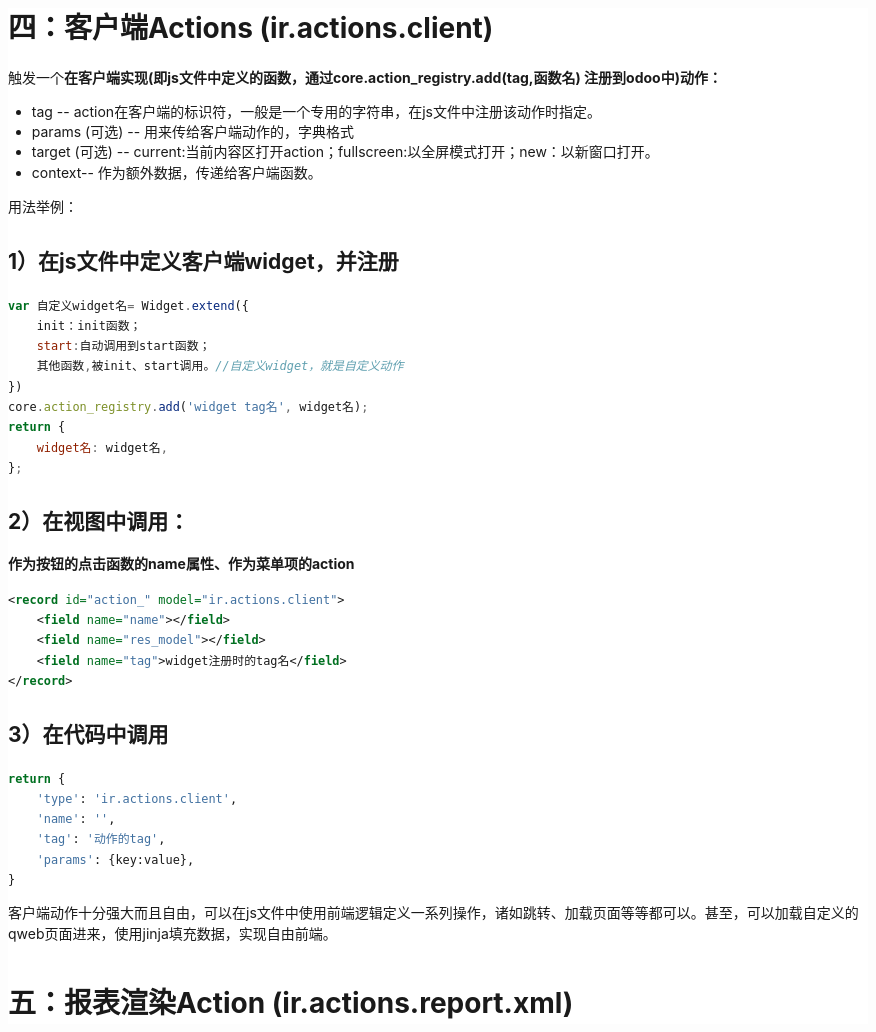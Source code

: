 # 四：客户端Actions (ir.actions.client)

​        触发一个**在客户端实现(即js文件中定义的函数，通过core.action_registry.add(tag,函数名) 注册到odoo中)动作：**

- tag -- action在客户端的标识符，一般是一个专用的字符串，在js文件中注册该动作时指定。
- params (可选) -- 用来传给客户端动作的，字典格式
- target (可选) -- current:当前内容区打开action；fullscreen:以全屏模式打开；new：以新窗口打开。
- context-- 作为额外数据，传递给客户端函数。

用法举例：

## 1）在js文件中定义客户端widget，并注册

```javascript
var 自定义widget名= Widget.extend({
    init：init函数；
    start:自动调用到start函数；
    其他函数,被init、start调用。//自定义widget，就是自定义动作
})
core.action_registry.add('widget tag名', widget名);
return {
    widget名: widget名,
};
```

## 2）在视图中调用：

**作为按钮的点击函数的name属性、作为菜单项的action**

```xml
<record id="action_" model="ir.actions.client">
	<field name="name"></field>
	<field name="res_model"></field>
	<field name="tag">widget注册时的tag名</field>
</record>
```

## 3）在代码中调用

```python
return {
	'type': 'ir.actions.client',
	'name': '',
	'tag': '动作的tag',
	'params': {key:value},
}
```

客户端动作十分强大而且自由，可以在js文件中使用前端逻辑定义一系列操作，诸如跳转、加载页面等等都可以。甚至，可以加载自定义的qweb页面进来，使用jinja填充数据，实现自由前端。

# 五：报表渲染Action (ir.actions.report.xml)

INSTRUCTIONS FOR THE TASK
Print the data above exactly; drop every picture.

PROBLEM SOLUTION
Source code

: # 四：客户端Actions (ir.actions.client)

​        触发一个**在客户端实现(即js文件中定义的函数，通过core.action_registry.add(tag,函数名) 注册到odoo中)动作：**

- tag -- action在客户端的标识符，一般是一个专用的字符串，在js文件中注册该动作时指定。
- params (可选) -- 用来传给客户端动作的，字典格式
- target (可选) -- current:当前内容区打开action；fullscreen:以全屏模式打开；new：以新窗口打开。
- context-- 作为额外数据，传递给客户端函数。

用法举例：

## 1）在js文件中定义客户端widget，并注册

```javascript
var 自定义widget名= Widget.extend({
    init：init函数；
    start:自动调用到start函数；
    其他函数,被init、start调用。//自定义widget，就是自定义动作
})
core.action_registry.add('widget tag名', widget名);
return {
    widget名: widget名,
};
```

## 2）在视图中调用：

**作为按钮的点击函数的name属性、作为菜单项的action**

```xml
<record id="action_" model="ir.actions.client">
	<field name="name"></field>
	<field name="res_model"></field>
	<field name="tag">widget注册时的tag名</field>
</record>
```

## 3）在代码中调用

```python
return {
	'type': 'ir.actions.client',
	'name': '',
	'tag': '动作的tag',
	'params': {key:value},
}
```

客户端动作十分强大而且自由，可以在js文件中使用前端逻辑定义一系列操作，诸如跳转、加载页面等等都可以。甚至，可以加载自定义的qweb页面进来，使用jinja填充数据，实现自由前端。

# 五：报表渲染Action (ir.actions.report.xml)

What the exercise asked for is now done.